The bricks and mortar of our timeless shop are the cultural memories of a young country that saw everything from World Wars, to pandemics (both Influenza in the early part of the 20th century and COVID19 in the early part of the 21st century), from a Great Depression to a Global Financial Crisis. And along the way the growth and maturity of a fashion store on an island in the South Pacific – Aotearoa NZ.
The Thomas’s story in Marlborough began in 1912, when John Emlyn Thomas and wife Kathleen bought an empty shop in Blenheim and moved to a new life on the Wairau Plains.
Trading conditions were tough in a small town. John had come to New Zealand from the North of Wales, where he was born in 1880. Realising that opportunities for employment in his homeland were diminishing, he set forth to a new life on the other side of the world. Arriving in Wellington in 1910, John spent several months acquainting himself with his new environment, eventually accepting a position at a small drapery shop in Otaki.
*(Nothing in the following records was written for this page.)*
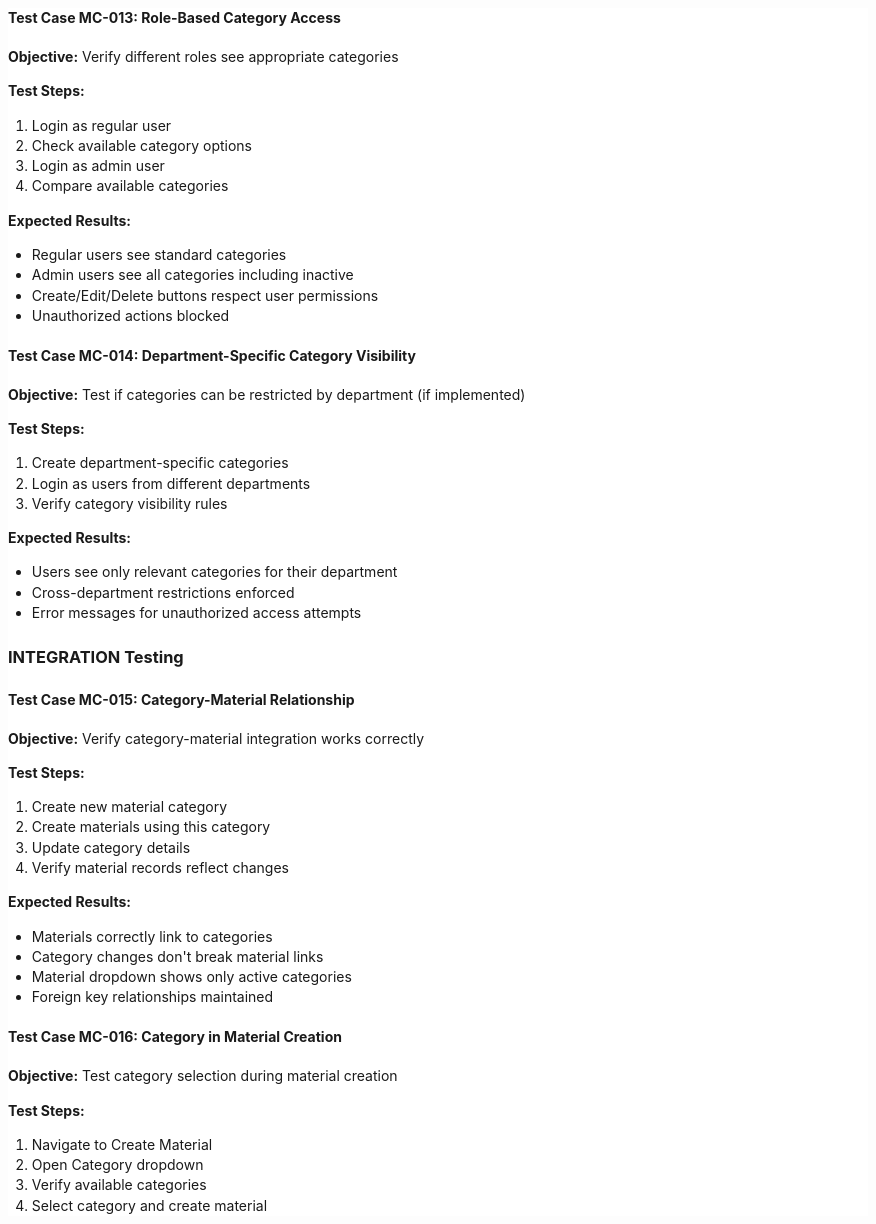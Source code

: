 #### Test Case MC-013: Role-Based Category Access
**Objective:** Verify different roles see appropriate categories

**Test Steps:**
1. Login as regular user
2. Check available category options
3. Login as admin user
4. Compare available categories

**Expected Results:**
- Regular users see standard categories
- Admin users see all categories including inactive
- Create/Edit/Delete buttons respect user permissions
- Unauthorized actions blocked

#### Test Case MC-014: Department-Specific Category Visibility
**Objective:** Test if categories can be restricted by department (if implemented)

**Test Steps:**
1. Create department-specific categories
2. Login as users from different departments
3. Verify category visibility rules

**Expected Results:**
- Users see only relevant categories for their department
- Cross-department restrictions enforced
- Error messages for unauthorized access attempts

### INTEGRATION Testing

#### Test Case MC-015: Category-Material Relationship
**Objective:** Verify category-material integration works correctly

**Test Steps:**
1. Create new material category
2. Create materials using this category
3. Update category details
4. Verify material records reflect changes

**Expected Results:**
- Materials correctly link to categories
- Category changes don't break material links
- Material dropdown shows only active categories
- Foreign key relationships maintained

#### Test Case MC-016: Category in Material Creation
**Objective:** Test category selection during material creation

**Test Steps:**
1. Navigate to Create Material
2. Open Category dropdown
3. Verify available categories
4. Select category and create material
During one of his regular trips to Wellington, John met a talented young retailer named Kathleen who shared his interest and skills in retailing and was employed at the time at Kirkcaldie & Stains. The move to Blenheim followed not long after, but that trip in itself was to be marked by catastrophe, as all of their worldly possessions were burnt to a cinder when the shed at Queens Wharf in which they were stored was consumed by fire.
Thus, the beginnings of Thomas’s in Blenheim delivered a few moments of adversity for the young couple, but they built their name in business, their customer base and their product range steadily over the years.
John and Kathleen’s son, Terence, anticipating the retirement of his father, would eventually take over the store. Starting on two pounds and ten shillings per week, Terence soon got stuck into the family business and Thomas’s in Blenheim had found some new momentum in the tenacious young salesmen – just in time for the business, the retail sector and the world to be faced with some serious adversity.
Firstly, the retail industry in New Zealand was thrown into pandemonium by the government of 1938 when strict import controls were imposed. The next year, the business was to face a major challenge when founder John Thomas was struck down with a serious attack of pneumonia, dying one week later. Given this, Terence attempted to persuade brother-in-law Austin Andrews to leave The National Bank and join Thomas’s.